Stored data entries:
○ ○ ○ ○

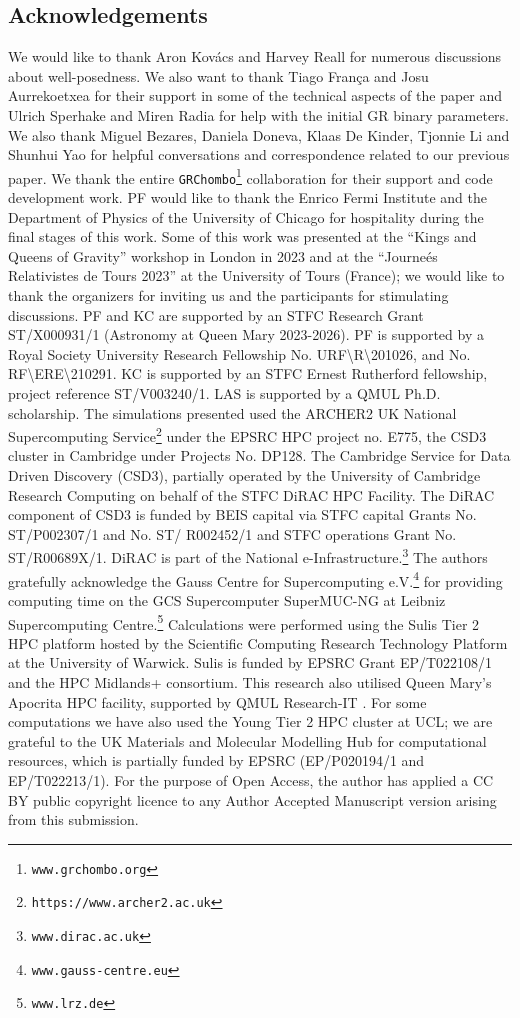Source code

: \documentclass[reprint,aps,amsmath,amssymb,twoside,prd,showkeys,superscriptaddress,nofootinbib]{revtex4-2}
\begin{document}
\subsection*{Acknowledgements}
We would like to thank Aron Kov\'acs and Harvey Reall for numerous discussions about well-posedness. We also want to thank Tiago Fran\c{c}a and Josu Aurrekoetxea for their support in some of the technical aspects of the paper and Ulrich Sperhake and Miren Radia for help with the initial GR binary parameters. We also thank Miguel Bezares, Daniela Doneva, Klaas De Kinder, Tjonnie Li and Shunhui Yao for helpful conversations and correspondence related to our previous paper.
We thank the entire \texttt{GRChombo}\footnote{\texttt{www.grchombo.org}} collaboration for their support and code development work. PF would like to thank the Enrico Fermi Institute and the Department of Physics of the University of Chicago for hospitality during the final stages of this work. Some of this work was presented at the ``Kings and Queens of Gravity'' workshop in London in 2023 and at the ``Journe\'es Relativistes de Tours 2023'' at the University of Tours (France); we would like to thank the organizers for inviting us and the participants for stimulating discussions. PF and KC are supported by an STFC Research Grant ST/X000931/1 (Astronomy at Queen Mary 2023-2026). PF is supported by a Royal Society University Research Fellowship  No. URF\textbackslash R\textbackslash 201026, and No. RF\textbackslash ERE\textbackslash 210291. KC is supported by an STFC Ernest Rutherford fellowship, project reference ST/V003240/1. LAS is supported by a QMUL Ph.D. scholarship. The simulations presented used the ARCHER2 UK National Supercomputing Service\footnote{\texttt{https://www.archer2.ac.uk}} under the EPSRC HPC project no. E775, the CSD3 cluster in Cambridge under Projects No. DP128. The Cambridge Service for Data Driven Discovery (CSD3), partially operated by the University of Cambridge Research Computing on behalf of the STFC DiRAC HPC Facility. The DiRAC component of CSD3 is funded by BEIS capital via STFC capital Grants No. ST/P002307/1 and No. ST/ R002452/1 and STFC operations Grant No. ST/R00689X/1. DiRAC is part of the National e-Infrastructure.\footnote{\texttt{www.dirac.ac.uk}} The authors gratefully acknowledge the Gauss Centre for Supercomputing e.V.\footnote{\texttt{www.gauss-centre.eu}} for providing computing time on the GCS Supercomputer SuperMUC-NG at Leibniz Supercomputing Centre.\footnote{\texttt{www.lrz.de}} Calculations were performed using the Sulis Tier 2 HPC platform hosted by the Scientific Computing Research Technology Platform at the University of Warwick. Sulis is funded by EPSRC Grant EP/T022108/1 and the HPC Midlands+ consortium. This research also
utilised Queen Mary’s Apocrita HPC facility, supported
by QMUL Research-IT \cite{apocrita}. For some computations we have also used the Young Tier 2 HPC cluster at UCL; we are grateful to the UK Materials
and Molecular Modelling Hub for computational resources, which is partially funded by
EPSRC (EP/P020194/1 and EP/T022213/1). For the purpose of Open Access, the author has applied a
CC BY public copyright licence to any Author Accepted
Manuscript version arising from this submission.
\end{document}
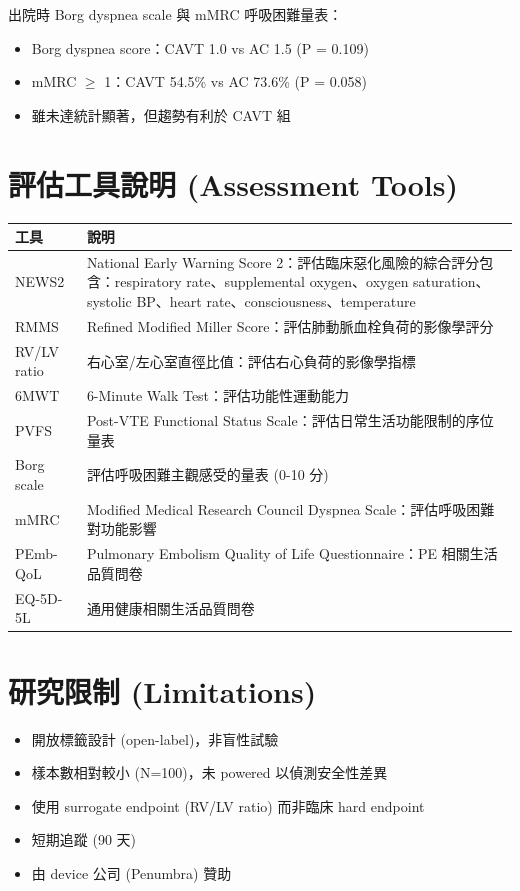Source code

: \documentclass[11pt,a4paper]{article}
\begin{document}
出院時 Borg dyspnea scale 與 mMRC 呼吸困難量表：
\begin{itemize}[leftmargin=*,itemsep=2pt]
    \item Borg dyspnea score：CAVT 1.0 vs AC 1.5 (P = 0.109)
    \item mMRC $\geq$ 1：CAVT 54.5\% vs AC 73.6\% (P = 0.058)
    \item 雖未達統計顯著，但趨勢有利於 CAVT 組
\end{itemize}

\section{評估工具說明 (Assessment Tools)}

\begin{longtable}{p{3.5cm}p{10.5cm}}
\toprule
\textbf{工具} & \textbf{說明} \\
\midrule
\endfirsthead
\bottomrule
\endfoot
NEWS2 & National Early Warning Score 2：評估臨床惡化風險的綜合評分\newline 包含：respiratory rate、supplemental oxygen、oxygen saturation、systolic BP、heart rate、consciousness、temperature \\
\midrule
RMMS & Refined Modified Miller Score：評估肺動脈血栓負荷的影像學評分 \\
\midrule
RV/LV ratio & 右心室/左心室直徑比值：評估右心負荷的影像學指標 \\
\midrule
6MWT & 6-Minute Walk Test：評估功能性運動能力 \\
\midrule
PVFS & Post-VTE Functional Status Scale：評估日常生活功能限制的序位量表 \\
\midrule
Borg scale & 評估呼吸困難主觀感受的量表 (0-10 分) \\
\midrule
mMRC & Modified Medical Research Council Dyspnea Scale：評估呼吸困難對功能影響 \\
\midrule
PEmb-QoL & Pulmonary Embolism Quality of Life Questionnaire：PE 相關生活品質問卷 \\
\midrule
EQ-5D-5L & 通用健康相關生活品質問卷 \\
\bottomrule
\end{longtable}

\section{研究限制 (Limitations)}

\begin{itemize}[leftmargin=*,itemsep=2pt]
    \item 開放標籤設計 (open-label)，非盲性試驗
    \item 樣本數相對較小 (N=100)，未 powered 以偵測安全性差異
    \item 使用 surrogate endpoint (RV/LV ratio) 而非臨床 hard endpoint
    \item 短期追蹤 (90 天)
    \item 由 device 公司 (Penumbra) 贊助
\end{itemize}
\end{document}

○ ○ ○ ○

### What to do:
Leave the pictures out, and transcribe exactly the lines above starting at the one that contains "EPSRC (EP/P020194/1 and" and ending at the one that contains "mMRC & Modified".

### Task answer:
EPSRC (EP/P020194/1 and EP/T022213/1). For the purpose of Open Access, the author has applied a
CC BY public copyright licence to any Author Accepted
Manuscript version arising from this submission.
\end{document}
Source code

: \documentclass[11pt,a4paper]{article}
\begin{document}
出院時 Borg dyspnea scale 與 mMRC 呼吸困難量表：
\begin{itemize}[leftmargin=*,itemsep=2pt]
    \item Borg dyspnea score：CAVT 1.0 vs AC 1.5 (P = 0.109)
    \item mMRC $\geq$ 1：CAVT 54.5\% vs AC 73.6\% (P = 0.058)
    \item 雖未達統計顯著，但趨勢有利於 CAVT 組
\end{itemize}

\section{評估工具說明 (Assessment Tools)}

\begin{longtable}{p{3.5cm}p{10.5cm}}
\toprule
\textbf{工具} & \textbf{說明} \\
\midrule
\endfirsthead
\bottomrule
\endfoot
NEWS2 & National Early Warning Score 2：評估臨床惡化風險的綜合評分\newline 包含：respiratory rate、supplemental oxygen、oxygen saturation、systolic BP、heart rate、consciousness、temperature \\
\midrule
RMMS & Refined Modified Miller Score：評估肺動脈血栓負荷的影像學評分 \\
\midrule
RV/LV ratio & 右心室/左心室直徑比值：評估右心負荷的影像學指標 \\
\midrule
6MWT & 6-Minute Walk Test：評估功能性運動能力 \\
\midrule
PVFS & Post-VTE Functional Status Scale：評估日常生活功能限制的序位量表 \\
\midrule
Borg scale & 評估呼吸困難主觀感受的量表 (0-10 分) \\
\midrule
mMRC & Modified Medical Research Council Dyspnea Scale：評估呼吸困難對功能影響 \\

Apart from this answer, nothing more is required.